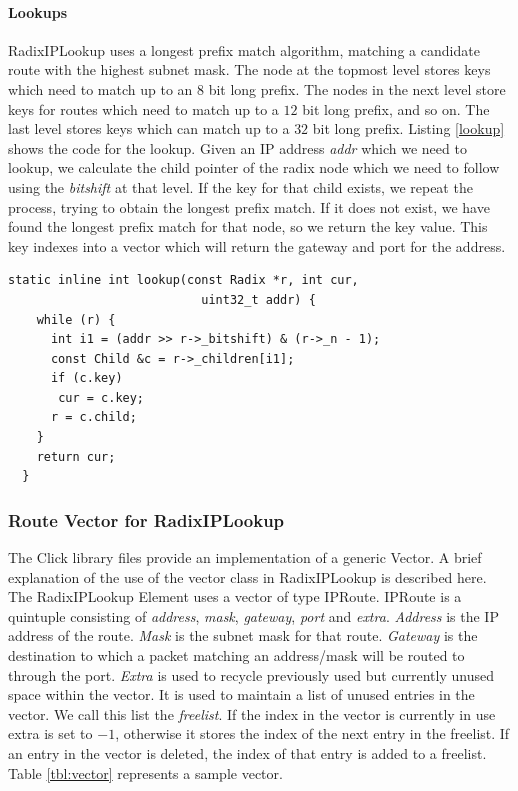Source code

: \documentclass[a4paper,marginparwidth=50pt,marginparsep=10pt]{article}
\begin{document}
\paragraph{Lookups}
RadixIPLookup uses a longest prefix match algorithm, matching a candidate route with the highest subnet mask. The node at the topmost level stores keys which need to match up to an 8 bit long prefix. The nodes in the next level store keys for routes which need to match up to a $12$ bit long prefix, and so on. The last level stores keys which can match up to a $32$ bit long prefix. Listing \ref{lookup} shows the code for the lookup. Given an IP address \emph{addr} which we need to lookup, we calculate the child pointer of the radix node which we need to follow using the \emph{bitshift} at that level. If the key for that child exists, we repeat the process, trying to obtain the longest prefix match. If it does not exist, we have found the longest prefix match for that node, so we return the key value. This key indexes into a vector which will return the gateway and port for the address.
\begin{lstlisting}[caption = The lookup function, label=lookup]
  static inline int lookup(const Radix *r, int cur, 
                           uint32_t addr) {
    while (r) {
      int i1 = (addr >> r->_bitshift) & (r->_n - 1);
      const Child &c = r->_children[i1];
      if (c.key)
       cur = c.key;
      r = c.child;
    }
    return cur;
  }
\end{lstlisting}
\subsubsection{Route Vector for RadixIPLookup}
The Click library files provide an implementation of a generic Vector. A brief explanation of the use of the vector class in RadixIPLookup is described here. The RadixIPLookup Element uses a vector of type IPRoute. IPRoute is a quintuple consisting of \emph{address}, \emph{mask}, \emph{gateway}, \emph{port} and \emph{extra}. \emph{Address} is the IP address of the route. \emph{Mask} is the subnet mask for that route. \emph{Gateway} is the destination to which a packet matching an address/mask will be routed to through the port. \emph{Extra} is used to recycle previously used but currently unused space within the vector. It is used to maintain a list of unused entries in the vector. We call this list the \emph{freelist}. If the index in the vector is currently in use extra is set to $-1$, otherwise it stores the index of the next entry in the freelist. If an entry in the vector is deleted, the index of that entry is added to a freelist. Table \ref{tbl:vector} represents a sample vector.
\end{document}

→ **YOUR GOAL**: Consider the entries above and return each line with the string "lstlisting".

→ **RESULT OF THE EXERCISE**:
\begin{lstlisting}[caption = The lookup function, label=lookup]
\end{lstlisting}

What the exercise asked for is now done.